Everyone learns differently:
  • some people like to rush ahead to be able to do things however poorly and then refine their skills 
  • other people prefer to master one stage before moving on to the next 
  • for one person, a single focused session a day works 
  • for another short sessions throughout the day spread over time work better 
  • for some people mornings are best but for others evenings work better 
And similarly with sleep patterns, what and when you eat, patterns of activity, exercise etc. All of these things may impact to some degree on how effectively you learn.

Get to know what kinds of things make it easier for you to learn and what kinds of things block or hinder learning.

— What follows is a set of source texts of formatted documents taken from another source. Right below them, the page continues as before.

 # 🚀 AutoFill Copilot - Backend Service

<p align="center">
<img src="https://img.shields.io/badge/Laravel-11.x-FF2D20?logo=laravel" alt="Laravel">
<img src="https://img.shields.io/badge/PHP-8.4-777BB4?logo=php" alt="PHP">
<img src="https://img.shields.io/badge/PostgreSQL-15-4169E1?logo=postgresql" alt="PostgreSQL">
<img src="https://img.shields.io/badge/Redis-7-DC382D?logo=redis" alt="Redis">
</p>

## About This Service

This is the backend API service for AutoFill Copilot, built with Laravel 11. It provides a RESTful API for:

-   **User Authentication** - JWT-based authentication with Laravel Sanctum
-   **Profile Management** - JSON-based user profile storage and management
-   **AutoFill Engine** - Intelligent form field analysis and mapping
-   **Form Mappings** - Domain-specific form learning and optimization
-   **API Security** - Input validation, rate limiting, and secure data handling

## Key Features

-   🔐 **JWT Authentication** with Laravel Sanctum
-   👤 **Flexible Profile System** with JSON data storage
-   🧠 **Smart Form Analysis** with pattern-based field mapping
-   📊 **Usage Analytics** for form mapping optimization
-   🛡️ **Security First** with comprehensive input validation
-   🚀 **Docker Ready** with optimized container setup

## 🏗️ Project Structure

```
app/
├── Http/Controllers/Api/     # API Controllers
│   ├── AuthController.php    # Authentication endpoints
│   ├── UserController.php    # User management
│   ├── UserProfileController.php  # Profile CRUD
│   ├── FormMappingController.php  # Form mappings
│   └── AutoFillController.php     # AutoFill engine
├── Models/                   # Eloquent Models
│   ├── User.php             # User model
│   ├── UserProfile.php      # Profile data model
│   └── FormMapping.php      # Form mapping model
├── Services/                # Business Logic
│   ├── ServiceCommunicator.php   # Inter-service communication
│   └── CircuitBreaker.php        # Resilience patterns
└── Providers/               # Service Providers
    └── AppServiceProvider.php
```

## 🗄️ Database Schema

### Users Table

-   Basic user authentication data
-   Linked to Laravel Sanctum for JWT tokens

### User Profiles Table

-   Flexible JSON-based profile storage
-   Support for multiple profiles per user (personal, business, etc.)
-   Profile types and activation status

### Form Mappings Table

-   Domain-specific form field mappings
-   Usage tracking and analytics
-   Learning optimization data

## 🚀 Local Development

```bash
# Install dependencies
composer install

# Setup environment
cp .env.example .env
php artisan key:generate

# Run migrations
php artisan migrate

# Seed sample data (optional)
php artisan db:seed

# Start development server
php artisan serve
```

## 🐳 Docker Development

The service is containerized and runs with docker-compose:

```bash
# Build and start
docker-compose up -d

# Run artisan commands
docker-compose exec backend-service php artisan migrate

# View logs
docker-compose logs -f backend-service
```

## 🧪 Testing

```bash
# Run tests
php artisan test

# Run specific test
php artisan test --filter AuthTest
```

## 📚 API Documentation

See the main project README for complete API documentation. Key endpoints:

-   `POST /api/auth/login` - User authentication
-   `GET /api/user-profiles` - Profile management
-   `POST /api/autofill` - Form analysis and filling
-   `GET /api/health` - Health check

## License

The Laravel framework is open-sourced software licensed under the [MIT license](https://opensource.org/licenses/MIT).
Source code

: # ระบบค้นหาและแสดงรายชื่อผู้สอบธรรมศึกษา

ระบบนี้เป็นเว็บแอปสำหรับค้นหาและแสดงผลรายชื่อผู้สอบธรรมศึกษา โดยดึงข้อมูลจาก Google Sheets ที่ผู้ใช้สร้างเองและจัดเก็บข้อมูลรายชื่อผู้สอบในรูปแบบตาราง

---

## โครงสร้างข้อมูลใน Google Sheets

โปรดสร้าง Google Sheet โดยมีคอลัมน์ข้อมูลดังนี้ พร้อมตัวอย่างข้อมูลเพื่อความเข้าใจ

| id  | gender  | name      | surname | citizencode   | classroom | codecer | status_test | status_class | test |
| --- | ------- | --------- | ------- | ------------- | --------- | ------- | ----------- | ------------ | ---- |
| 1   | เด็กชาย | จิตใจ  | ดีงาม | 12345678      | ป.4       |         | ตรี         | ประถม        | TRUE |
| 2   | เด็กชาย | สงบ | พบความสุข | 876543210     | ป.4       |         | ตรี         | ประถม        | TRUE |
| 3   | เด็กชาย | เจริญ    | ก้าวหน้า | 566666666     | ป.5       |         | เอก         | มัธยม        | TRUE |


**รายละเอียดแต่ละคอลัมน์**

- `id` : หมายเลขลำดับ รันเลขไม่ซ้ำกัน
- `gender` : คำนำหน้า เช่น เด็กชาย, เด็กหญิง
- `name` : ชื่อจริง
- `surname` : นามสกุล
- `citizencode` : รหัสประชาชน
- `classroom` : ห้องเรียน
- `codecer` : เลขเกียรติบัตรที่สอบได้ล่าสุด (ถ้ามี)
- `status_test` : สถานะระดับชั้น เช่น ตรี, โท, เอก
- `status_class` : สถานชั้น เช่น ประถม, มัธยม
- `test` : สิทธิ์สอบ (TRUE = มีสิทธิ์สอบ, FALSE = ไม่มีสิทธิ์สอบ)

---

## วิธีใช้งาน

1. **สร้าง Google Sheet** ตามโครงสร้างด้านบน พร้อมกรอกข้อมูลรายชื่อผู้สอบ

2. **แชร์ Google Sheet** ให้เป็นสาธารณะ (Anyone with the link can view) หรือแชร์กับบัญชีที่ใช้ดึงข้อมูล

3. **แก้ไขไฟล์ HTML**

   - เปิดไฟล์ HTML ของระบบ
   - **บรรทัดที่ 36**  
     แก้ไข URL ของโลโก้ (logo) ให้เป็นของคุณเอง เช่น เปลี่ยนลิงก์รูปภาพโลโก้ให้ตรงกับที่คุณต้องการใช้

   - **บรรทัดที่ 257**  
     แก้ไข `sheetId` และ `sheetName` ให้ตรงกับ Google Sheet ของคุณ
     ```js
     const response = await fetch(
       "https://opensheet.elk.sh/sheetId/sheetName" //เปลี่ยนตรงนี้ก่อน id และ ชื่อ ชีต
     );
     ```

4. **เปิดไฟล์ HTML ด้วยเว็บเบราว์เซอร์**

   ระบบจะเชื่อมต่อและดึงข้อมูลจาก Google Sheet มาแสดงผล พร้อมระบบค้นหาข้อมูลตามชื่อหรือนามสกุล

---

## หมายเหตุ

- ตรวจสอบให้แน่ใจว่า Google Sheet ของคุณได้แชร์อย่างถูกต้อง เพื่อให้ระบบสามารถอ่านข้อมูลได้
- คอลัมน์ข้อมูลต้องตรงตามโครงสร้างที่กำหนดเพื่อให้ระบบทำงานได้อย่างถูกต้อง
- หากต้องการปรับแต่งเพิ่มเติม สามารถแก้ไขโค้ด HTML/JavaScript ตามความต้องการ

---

Then play to the conditions that are optimal for you. However you also need to know yourself as well. It may feel like you are learning something when you read a book while watching TV, but you need to test how much you actually learn in this way.

You also need to test whether your habitual way of learning is working for you. You may be comfortable with it, but it doesn’t mean that it is the most effective or efficient method you could use and other methods may work better if you try them. And it is important that you give them a chance before concluding that they aren’t for you. Any new behaviour may feel odd or uncomfortable at first. The ways you learned to learn as a child or adolescent may no longer work for you (if they ever did.). So experiment to see what is true for you:
Be aware of the process of experimentation and experiment with your approaches. As part of your adaptive experimentation experiment with experimentation itself. Be careful not to become too set in your ways of experimenting. Continue to challenge both your understanding and the approach you use to gain it
~ Yoram Wind et al. The Power of Impossible Thinking
In Counter-Clockwise, Ellen Langer makes the point that research in any area whether medical, psychology or whatever can only ever deal in generalities, and that individuals may experience results different from what research would predict. And she suggests that we be attentive to when things work well for us, so that we can encourage the conditions that will permit things to go well for us more often. This applies especially to learning. Each of us brings to any learning situation the accumulated experiences and knowledge of our lifetime so far. So it would be naive to expect that all of us would learn in the same way.

In Uncommon Genius, here’s how Denise Shekerjian describes Lester Brown’s process for discovering what works for him:
Biography and India set him to wondering about his own limits. And so, as a young boy, he started to pay attention and stopped letting things slide…. As he met challenges, he examined all the angles. He asked himself how he felt about this or that, and why he was afraid in certain situations, and how much risk he thought he could handle, and how he felt about competition, and how much could be accomplished in the space of an hour, and how a decision about this would affect something else…He was interested in seeing what he was made of. He started testing and probing and he never stopped. The result is he knows himself very well and that inner knowledge is what he relies on in trying to avoid mistakes and in managing defeats.
And in doing this he was following a practice that goes back more than 2000 years:
Can a man be said, do you think, to know himself who knows his own name and nothing more? or must he not rather set to work precisely like the would-be purchaser of a horse, who certainly does not think that he has got the knowledge he requires until he has discovered whether the beast is tractable or stubborn, strong or weak, quick or slow, and how it stands with the other points, serviceable or the reverse, in reference to the use and purpose of a horse? So, I say, must a man in like manner interrogate his own nature in reference to a man's requirements, and learn to know his own capacities, must he not?
~ Socrates
The point is that by becoming aware of our strengths, weaknesses and propensities we become better able to tailor our strategies both for learning and for life in general to accommodate this knowledge and achieve success. And in doing so, we enlarge those very capacities.